Thursday, December 20, 2012

I'm Dreaming


“You know that place between sleep and awake, the place where you can still remember dreaming? That’s where I’ll always love you. That’s where I’ll be waiting”  - J.M. Barrie, Peter Pan

More than once over the last few days I’ve thought I must be dreaming.  I’m breathless. I’m speechless. I can’t find the words to describe how much he means to me. Apparently I’m also without balance because I nearly keeled over  thinking I would die from joy the last time I was with him. Since then, it has become apparent to me why my then boyfriend was so pissed off when I spent time with him. I just didn’t see it then . . .  but I do now. How could I have missed it?

The surreal state I’m in continues. I am overjoyed and I recently realized I’m scared as hell. I have what can only be described as just plain ugly whenever I experience a relapse. These states leave me anxious, fearful and angry. I finally came out of the last one after nearly two years. Why so long? Because I crossed paths with some asshole and his actions managed to undo nearly three years of progressive therapy.  I wish I could just dump the memories and leave the emotions behind, but it doesn’t work that way. I have to trudge through them sometimes and I don’t want him exposed to that. Ever. I want to shield him from it.
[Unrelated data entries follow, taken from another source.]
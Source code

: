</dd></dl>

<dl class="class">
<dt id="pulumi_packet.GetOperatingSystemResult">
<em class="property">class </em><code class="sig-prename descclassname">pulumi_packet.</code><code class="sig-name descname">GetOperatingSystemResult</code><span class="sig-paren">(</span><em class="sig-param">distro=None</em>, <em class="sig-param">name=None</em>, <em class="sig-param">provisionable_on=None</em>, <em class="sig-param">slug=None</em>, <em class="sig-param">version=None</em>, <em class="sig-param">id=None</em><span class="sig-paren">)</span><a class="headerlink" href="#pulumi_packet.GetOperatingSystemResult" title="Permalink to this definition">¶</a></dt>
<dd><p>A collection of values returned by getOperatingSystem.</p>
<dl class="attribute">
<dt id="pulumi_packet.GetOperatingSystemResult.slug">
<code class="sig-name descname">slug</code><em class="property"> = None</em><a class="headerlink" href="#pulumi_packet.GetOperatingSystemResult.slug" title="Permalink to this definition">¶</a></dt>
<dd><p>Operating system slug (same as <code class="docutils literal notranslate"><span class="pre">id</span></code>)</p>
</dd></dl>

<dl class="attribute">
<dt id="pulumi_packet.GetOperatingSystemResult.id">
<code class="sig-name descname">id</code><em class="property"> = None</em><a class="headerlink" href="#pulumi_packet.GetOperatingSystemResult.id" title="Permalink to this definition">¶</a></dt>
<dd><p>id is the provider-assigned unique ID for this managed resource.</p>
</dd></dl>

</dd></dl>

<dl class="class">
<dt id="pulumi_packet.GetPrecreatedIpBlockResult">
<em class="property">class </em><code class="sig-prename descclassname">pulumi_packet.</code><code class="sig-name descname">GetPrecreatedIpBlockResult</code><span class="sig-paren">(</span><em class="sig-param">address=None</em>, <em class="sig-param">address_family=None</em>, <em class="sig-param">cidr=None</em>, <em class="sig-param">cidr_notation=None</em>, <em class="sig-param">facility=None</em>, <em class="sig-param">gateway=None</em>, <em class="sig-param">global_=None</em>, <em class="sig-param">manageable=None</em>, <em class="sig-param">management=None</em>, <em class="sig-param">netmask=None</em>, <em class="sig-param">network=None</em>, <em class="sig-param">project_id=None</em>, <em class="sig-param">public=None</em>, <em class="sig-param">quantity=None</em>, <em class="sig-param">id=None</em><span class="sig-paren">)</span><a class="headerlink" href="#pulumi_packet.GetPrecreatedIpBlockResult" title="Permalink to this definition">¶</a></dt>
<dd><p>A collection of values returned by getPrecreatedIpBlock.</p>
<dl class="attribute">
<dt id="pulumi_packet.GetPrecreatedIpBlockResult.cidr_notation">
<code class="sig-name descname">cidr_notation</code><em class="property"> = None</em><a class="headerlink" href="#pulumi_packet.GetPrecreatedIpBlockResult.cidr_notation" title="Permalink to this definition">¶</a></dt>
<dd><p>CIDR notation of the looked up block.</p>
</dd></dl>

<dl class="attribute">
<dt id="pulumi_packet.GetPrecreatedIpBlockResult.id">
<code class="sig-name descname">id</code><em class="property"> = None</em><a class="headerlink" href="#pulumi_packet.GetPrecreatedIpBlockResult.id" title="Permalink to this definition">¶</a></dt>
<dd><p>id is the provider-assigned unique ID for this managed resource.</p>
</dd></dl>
I’m already worried that I’ll somehow manage to screw things up and then he’d be gone forever. I hesitated before I kissed him, I hesitated before I laid my soul bare before him because I’d rather have him in my life than not.  I also hesitated because I feared rejection. At least I can say I conquered the fear of the unknown.

Still, I proceed with caution. I’m sure we’ve all experienced this at some point. I’ve been wondering if I’m doing this right.  I wonder if I should call or text . . . am I coming on too strong? Am I not doing enough? Is my mascara running? Does this dress make my butt look big? For the record, I’ve never asked a male that last question because it’s cruel and unnecessary.

He is without a doubt one of the best things that has ever entered my life and if I had known several years ago that our paths would cross again, no one else on earth would have ever existed to me.  Whatever the outcome may be, I know this chapter in my life will be one of the most treasured.